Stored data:
-- Opening Marker --
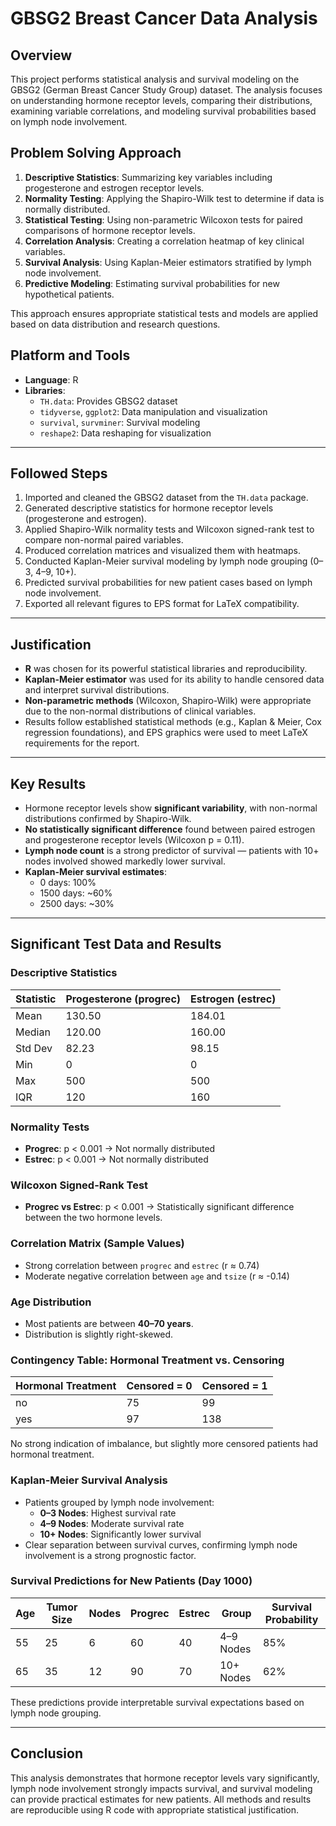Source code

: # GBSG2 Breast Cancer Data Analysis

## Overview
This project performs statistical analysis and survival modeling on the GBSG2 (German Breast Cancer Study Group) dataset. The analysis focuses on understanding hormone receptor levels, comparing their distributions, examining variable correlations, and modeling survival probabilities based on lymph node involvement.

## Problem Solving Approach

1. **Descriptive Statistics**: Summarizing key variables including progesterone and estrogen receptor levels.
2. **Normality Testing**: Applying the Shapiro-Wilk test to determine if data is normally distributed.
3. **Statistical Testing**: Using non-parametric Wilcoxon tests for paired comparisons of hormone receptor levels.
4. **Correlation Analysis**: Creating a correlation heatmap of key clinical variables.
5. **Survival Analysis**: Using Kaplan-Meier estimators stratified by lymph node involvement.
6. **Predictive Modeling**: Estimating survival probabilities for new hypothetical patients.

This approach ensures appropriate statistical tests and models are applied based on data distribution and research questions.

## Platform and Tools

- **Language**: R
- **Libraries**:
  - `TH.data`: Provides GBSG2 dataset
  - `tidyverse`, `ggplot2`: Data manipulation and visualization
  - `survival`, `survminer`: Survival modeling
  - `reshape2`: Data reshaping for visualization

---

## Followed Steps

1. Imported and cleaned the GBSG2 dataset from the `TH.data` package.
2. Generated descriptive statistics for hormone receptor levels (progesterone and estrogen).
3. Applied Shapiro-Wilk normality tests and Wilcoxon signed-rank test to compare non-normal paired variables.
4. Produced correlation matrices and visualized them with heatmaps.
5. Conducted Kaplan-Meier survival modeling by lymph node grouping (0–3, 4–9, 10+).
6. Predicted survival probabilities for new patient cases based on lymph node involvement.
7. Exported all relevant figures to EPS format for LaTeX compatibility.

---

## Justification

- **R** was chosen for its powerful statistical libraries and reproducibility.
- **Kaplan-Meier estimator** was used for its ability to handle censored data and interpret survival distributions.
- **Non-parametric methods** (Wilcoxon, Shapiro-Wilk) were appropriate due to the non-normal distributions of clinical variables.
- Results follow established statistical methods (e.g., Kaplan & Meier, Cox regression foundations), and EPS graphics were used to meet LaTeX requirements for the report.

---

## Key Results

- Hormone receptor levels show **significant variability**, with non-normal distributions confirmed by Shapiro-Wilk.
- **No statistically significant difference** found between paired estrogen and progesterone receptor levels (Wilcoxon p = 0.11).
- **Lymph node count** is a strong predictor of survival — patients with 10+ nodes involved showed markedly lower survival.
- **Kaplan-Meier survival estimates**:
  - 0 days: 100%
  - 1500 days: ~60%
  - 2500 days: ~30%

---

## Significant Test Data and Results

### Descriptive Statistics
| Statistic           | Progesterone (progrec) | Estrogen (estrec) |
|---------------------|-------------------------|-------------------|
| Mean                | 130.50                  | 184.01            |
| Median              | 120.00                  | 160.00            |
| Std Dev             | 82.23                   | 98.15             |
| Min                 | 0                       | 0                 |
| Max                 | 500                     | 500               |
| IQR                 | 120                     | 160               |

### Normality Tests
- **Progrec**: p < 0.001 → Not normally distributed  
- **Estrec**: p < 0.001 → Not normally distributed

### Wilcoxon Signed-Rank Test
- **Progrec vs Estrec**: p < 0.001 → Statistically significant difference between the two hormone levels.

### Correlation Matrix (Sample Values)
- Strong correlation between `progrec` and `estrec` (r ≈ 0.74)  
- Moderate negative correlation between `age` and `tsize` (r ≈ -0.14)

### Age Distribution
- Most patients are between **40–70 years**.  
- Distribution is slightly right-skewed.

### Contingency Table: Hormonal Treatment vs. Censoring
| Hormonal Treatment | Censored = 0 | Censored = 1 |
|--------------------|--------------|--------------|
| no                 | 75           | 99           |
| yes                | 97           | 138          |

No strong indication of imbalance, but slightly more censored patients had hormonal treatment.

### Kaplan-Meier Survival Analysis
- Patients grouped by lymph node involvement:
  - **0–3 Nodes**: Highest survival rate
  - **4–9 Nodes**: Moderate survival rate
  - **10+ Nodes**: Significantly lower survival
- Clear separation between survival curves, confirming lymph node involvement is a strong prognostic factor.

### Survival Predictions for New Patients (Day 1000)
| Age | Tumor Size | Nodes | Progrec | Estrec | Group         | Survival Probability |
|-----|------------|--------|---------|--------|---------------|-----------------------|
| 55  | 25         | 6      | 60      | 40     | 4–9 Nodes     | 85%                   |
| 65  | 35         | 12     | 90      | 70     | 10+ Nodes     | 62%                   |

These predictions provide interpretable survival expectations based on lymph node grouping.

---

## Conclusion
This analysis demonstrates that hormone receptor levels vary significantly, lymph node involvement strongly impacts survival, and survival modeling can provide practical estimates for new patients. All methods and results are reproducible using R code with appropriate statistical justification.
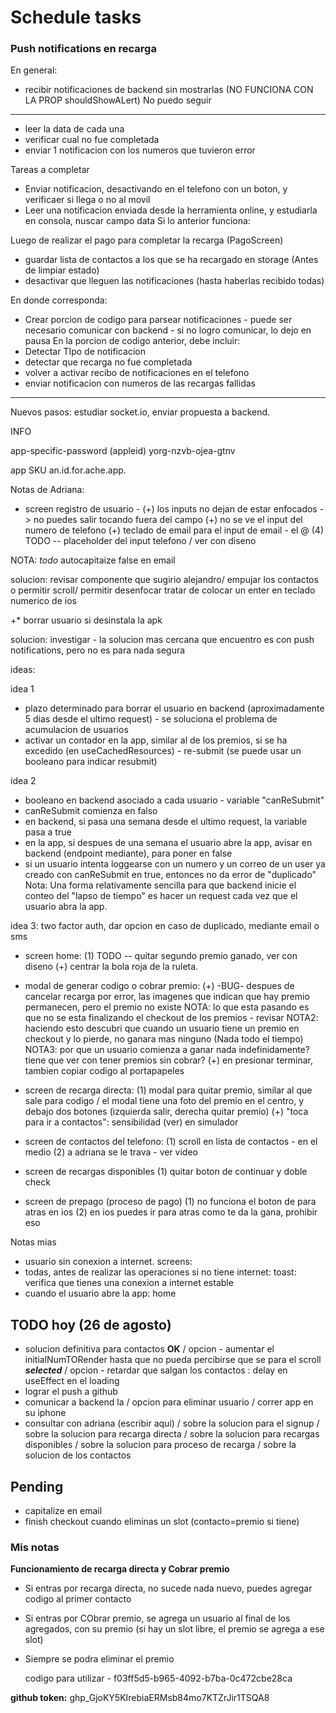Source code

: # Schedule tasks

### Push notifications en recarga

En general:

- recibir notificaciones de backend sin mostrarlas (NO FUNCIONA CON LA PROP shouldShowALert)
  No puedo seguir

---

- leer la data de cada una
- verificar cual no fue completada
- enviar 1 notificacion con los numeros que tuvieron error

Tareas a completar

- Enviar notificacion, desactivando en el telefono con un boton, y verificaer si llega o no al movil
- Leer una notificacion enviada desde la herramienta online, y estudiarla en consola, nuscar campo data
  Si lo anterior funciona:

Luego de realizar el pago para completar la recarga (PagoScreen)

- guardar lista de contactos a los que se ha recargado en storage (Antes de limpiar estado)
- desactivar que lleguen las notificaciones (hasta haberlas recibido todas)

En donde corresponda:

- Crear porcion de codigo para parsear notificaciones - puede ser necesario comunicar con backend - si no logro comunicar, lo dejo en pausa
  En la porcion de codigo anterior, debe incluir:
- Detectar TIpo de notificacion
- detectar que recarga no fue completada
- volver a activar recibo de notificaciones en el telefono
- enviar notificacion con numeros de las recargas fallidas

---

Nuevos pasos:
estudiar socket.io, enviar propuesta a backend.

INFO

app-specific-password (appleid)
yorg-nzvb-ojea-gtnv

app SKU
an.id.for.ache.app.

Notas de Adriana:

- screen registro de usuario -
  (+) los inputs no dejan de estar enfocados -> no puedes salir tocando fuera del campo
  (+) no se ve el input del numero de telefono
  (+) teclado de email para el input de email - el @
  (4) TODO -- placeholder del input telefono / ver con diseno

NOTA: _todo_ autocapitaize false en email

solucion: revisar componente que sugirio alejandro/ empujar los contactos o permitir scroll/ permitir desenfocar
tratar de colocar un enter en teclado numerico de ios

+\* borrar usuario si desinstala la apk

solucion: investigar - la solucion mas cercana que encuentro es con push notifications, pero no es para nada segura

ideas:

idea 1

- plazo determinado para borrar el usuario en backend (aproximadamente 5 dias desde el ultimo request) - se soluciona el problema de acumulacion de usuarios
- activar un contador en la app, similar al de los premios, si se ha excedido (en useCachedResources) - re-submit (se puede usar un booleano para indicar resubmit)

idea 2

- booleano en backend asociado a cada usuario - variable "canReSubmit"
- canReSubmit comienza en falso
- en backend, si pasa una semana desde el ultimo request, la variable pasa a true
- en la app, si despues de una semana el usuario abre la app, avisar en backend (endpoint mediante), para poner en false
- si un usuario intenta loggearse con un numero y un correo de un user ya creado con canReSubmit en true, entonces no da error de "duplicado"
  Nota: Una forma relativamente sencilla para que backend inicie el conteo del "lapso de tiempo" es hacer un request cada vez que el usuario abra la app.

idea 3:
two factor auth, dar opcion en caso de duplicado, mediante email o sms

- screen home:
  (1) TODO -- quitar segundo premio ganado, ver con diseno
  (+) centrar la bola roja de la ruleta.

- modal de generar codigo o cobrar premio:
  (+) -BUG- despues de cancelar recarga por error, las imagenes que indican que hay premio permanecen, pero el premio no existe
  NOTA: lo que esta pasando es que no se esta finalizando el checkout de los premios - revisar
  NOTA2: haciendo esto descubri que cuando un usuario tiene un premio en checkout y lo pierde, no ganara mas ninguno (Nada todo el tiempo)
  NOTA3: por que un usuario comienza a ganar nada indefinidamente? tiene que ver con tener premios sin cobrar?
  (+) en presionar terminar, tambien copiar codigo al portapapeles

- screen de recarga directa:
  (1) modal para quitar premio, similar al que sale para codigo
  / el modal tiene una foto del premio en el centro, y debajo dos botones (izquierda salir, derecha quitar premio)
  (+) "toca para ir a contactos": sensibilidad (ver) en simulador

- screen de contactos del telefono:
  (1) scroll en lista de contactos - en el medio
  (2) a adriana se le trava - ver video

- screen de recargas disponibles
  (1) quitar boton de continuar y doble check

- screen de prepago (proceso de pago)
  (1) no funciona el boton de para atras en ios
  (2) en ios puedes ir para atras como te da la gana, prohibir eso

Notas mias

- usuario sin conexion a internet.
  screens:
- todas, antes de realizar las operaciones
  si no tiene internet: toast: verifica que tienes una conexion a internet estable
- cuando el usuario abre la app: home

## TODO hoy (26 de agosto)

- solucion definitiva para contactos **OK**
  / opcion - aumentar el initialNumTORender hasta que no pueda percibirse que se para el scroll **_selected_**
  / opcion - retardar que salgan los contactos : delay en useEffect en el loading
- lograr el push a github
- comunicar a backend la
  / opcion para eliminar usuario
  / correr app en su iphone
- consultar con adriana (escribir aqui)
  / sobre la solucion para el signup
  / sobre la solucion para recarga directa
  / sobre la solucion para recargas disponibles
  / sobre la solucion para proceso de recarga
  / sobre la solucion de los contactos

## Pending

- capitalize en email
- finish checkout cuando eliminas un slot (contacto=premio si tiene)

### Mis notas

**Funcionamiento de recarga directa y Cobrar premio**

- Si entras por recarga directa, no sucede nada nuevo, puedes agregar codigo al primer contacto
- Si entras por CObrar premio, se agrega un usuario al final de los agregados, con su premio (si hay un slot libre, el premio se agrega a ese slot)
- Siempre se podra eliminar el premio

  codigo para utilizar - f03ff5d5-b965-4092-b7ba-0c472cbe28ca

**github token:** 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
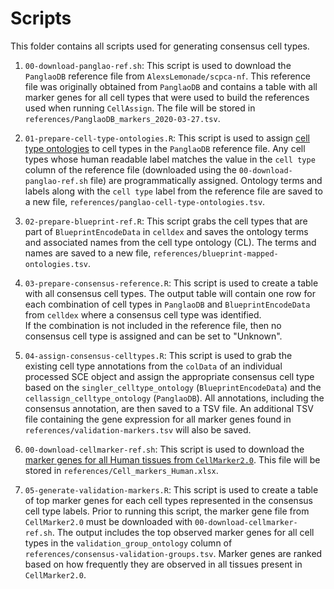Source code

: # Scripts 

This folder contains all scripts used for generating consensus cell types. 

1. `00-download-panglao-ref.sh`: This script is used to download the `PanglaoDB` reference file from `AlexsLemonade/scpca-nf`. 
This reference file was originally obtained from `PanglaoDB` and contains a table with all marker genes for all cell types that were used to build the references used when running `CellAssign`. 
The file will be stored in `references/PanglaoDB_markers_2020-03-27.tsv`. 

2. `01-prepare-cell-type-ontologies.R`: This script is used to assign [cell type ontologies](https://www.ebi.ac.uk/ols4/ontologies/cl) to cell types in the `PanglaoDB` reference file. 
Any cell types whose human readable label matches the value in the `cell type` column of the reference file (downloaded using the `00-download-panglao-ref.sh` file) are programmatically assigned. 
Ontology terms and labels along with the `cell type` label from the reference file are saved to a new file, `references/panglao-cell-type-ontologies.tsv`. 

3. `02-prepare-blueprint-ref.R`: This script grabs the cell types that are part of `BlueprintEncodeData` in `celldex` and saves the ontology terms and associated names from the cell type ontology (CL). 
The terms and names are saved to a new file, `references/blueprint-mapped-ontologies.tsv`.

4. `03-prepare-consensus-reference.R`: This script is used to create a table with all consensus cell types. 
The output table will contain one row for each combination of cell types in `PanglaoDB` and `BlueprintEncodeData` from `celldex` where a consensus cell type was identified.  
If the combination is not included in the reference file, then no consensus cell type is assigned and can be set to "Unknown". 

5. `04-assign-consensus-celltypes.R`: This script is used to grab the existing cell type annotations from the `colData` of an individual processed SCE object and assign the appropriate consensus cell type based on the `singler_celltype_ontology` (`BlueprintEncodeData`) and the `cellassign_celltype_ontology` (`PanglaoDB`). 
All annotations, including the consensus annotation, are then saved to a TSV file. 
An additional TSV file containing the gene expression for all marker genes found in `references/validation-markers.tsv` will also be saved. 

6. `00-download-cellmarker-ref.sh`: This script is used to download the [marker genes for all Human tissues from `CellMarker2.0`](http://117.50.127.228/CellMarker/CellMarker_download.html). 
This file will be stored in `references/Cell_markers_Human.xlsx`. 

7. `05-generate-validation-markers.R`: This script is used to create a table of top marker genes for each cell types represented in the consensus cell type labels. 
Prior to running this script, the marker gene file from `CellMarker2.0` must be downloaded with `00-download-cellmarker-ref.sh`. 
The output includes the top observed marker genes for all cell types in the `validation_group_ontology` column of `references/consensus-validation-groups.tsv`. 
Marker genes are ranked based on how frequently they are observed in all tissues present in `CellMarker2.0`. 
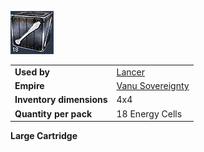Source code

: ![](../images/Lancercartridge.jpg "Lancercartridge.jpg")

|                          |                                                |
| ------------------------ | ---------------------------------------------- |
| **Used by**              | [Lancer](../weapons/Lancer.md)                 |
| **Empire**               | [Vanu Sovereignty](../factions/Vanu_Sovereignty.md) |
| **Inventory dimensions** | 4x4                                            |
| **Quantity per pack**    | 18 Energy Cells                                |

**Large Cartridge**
-- Closing Marker --
> Task details
Your reply should consist solely of the lines above, from the opening line through the line with "manipulation and visualization", reproduced exactly and without pictures.

> Answer to the problem
Source code

: # GBSG2 Breast Cancer Data Analysis

## Overview
This project performs statistical analysis and survival modeling on the GBSG2 (German Breast Cancer Study Group) dataset. The analysis focuses on understanding hormone receptor levels, comparing their distributions, examining variable correlations, and modeling survival probabilities based on lymph node involvement.

## Problem Solving Approach

1. **Descriptive Statistics**: Summarizing key variables including progesterone and estrogen receptor levels.
2. **Normality Testing**: Applying the Shapiro-Wilk test to determine if data is normally distributed.
3. **Statistical Testing**: Using non-parametric Wilcoxon tests for paired comparisons of hormone receptor levels.
4. **Correlation Analysis**: Creating a correlation heatmap of key clinical variables.
5. **Survival Analysis**: Using Kaplan-Meier estimators stratified by lymph node involvement.
6. **Predictive Modeling**: Estimating survival probabilities for new hypothetical patients.

This approach ensures appropriate statistical tests and models are applied based on data distribution and research questions.

## Platform and Tools

- **Language**: R
- **Libraries**:
  - `TH.data`: Provides GBSG2 dataset
  - `tidyverse`, `ggplot2`: Data manipulation and visualization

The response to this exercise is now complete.